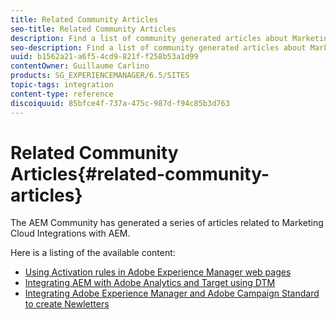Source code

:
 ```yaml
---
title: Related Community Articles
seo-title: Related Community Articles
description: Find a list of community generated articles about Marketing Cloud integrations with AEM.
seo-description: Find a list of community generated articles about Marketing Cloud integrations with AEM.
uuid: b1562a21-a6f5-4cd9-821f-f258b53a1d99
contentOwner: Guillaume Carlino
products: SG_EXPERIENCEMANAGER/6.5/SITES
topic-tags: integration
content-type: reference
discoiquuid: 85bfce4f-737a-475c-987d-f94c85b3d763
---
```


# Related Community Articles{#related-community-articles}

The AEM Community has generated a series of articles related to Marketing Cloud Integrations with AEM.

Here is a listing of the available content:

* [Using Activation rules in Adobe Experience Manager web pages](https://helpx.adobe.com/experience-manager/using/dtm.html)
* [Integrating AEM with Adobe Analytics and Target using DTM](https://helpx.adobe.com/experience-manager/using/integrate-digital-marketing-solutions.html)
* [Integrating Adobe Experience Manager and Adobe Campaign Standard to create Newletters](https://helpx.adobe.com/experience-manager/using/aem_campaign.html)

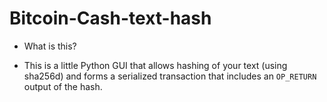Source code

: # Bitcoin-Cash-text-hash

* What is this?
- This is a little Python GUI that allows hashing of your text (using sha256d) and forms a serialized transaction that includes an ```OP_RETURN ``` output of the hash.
---
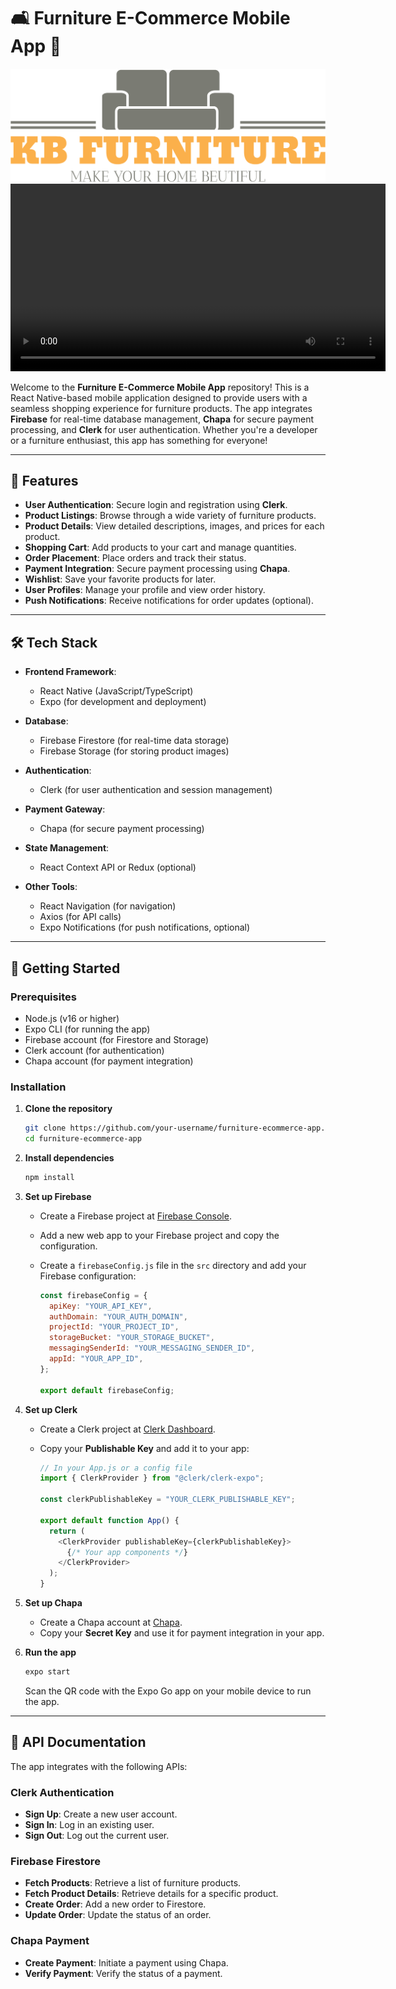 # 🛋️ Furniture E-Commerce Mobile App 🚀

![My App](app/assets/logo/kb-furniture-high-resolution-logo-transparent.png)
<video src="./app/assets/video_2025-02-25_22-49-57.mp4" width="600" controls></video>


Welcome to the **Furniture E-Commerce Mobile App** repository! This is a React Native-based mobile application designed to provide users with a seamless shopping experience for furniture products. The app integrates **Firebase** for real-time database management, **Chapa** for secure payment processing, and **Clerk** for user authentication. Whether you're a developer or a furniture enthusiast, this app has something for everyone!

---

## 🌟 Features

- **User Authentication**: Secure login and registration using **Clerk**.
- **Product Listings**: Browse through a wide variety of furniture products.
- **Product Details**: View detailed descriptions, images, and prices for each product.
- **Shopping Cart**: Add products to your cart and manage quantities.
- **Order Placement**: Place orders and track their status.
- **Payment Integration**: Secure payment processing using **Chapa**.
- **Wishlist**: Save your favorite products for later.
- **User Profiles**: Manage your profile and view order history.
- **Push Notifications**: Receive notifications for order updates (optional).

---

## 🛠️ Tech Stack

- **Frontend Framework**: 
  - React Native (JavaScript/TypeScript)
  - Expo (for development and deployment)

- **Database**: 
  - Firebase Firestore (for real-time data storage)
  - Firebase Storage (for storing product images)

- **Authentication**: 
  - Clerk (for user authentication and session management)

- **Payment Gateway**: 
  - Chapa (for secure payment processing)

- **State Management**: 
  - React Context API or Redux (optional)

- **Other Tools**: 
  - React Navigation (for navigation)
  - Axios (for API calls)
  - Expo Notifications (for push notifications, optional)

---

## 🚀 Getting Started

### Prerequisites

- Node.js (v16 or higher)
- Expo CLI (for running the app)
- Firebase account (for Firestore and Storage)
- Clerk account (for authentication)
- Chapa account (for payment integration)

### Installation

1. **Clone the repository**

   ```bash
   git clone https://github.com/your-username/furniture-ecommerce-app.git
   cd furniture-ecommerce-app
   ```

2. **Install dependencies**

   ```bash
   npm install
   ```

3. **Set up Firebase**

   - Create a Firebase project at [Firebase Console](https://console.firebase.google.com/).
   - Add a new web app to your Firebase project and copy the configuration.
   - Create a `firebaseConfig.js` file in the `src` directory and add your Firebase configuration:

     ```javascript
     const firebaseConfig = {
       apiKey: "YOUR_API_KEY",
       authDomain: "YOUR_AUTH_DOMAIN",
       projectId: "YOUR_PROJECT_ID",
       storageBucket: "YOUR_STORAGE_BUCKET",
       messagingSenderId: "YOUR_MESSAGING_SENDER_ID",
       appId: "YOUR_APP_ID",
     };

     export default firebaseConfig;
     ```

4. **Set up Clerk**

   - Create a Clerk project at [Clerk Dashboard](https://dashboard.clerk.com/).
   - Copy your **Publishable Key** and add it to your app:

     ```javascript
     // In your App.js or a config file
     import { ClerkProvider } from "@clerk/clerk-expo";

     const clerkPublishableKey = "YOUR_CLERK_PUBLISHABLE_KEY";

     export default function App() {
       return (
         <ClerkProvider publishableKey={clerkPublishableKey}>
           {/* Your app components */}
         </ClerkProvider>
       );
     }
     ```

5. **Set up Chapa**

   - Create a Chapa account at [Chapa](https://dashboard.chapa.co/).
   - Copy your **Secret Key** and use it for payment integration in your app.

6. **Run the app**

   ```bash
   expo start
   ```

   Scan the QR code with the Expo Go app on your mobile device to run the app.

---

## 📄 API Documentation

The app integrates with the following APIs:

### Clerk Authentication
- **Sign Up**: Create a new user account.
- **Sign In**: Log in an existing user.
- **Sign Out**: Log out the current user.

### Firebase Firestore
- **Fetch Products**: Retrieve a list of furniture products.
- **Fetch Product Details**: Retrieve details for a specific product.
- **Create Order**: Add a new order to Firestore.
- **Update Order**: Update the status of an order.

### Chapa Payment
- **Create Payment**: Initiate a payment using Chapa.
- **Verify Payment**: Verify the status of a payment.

Task item = Only the lines from the one containing "Scan the QR" through the one containing "### Firebase Firestore" are to be retyped, both boundary lines included, with no other material.

Expected answer =
   Scan the QR code with the Expo Go app on your mobile device to run the app.

---

## 📄 API Documentation

The app integrates with the following APIs:

### Clerk Authentication
- **Sign Up**: Create a new user account.
- **Sign In**: Log in an existing user.
- **Sign Out**: Log out the current user.

### Firebase Firestore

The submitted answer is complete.